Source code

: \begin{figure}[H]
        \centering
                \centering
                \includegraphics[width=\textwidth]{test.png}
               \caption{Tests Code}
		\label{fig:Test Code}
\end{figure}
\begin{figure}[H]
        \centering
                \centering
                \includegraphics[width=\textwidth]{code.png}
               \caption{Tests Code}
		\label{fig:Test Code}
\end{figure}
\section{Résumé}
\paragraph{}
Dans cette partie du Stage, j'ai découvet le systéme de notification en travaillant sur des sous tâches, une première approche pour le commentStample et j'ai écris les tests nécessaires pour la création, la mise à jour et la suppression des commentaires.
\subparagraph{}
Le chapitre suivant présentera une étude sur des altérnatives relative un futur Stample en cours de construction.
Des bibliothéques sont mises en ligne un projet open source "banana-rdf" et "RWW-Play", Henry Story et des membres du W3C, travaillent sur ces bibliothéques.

○ ○ ○ ○ ○ ○ ○

__PROBLEM REQUIREMENTS__:
Each entry above is to be transcribed without alteration.

__EXERCISE RESPONSE__:
Source code

: \begin{figure}[H]
        \centering
                \centering
                \includegraphics[width=\textwidth]{test.png}
               \caption{Tests Code}
		\label{fig:Test Code}
\end{figure}
\begin{figure}[H]
        \centering
                \centering
                \includegraphics[width=\textwidth]{code.png}
               \caption{Tests Code}
		\label{fig:Test Code}
\end{figure}
\section{Résumé}
\paragraph{}
Dans cette partie du Stage, j'ai découvet le systéme de notification en travaillant sur des sous tâches, une première approche pour le commentStample et j'ai écris les tests nécessaires pour la création, la mise à jour et la suppression des commentaires.
\subparagraph{}
Le chapitre suivant présentera une étude sur des altérnatives relative un futur Stample en cours de construction.
Des bibliothéques sont mises en ligne un projet open source "banana-rdf" et "RWW-Play", Henry Story et des membres du W3C, travaillent sur ces bibliothéques.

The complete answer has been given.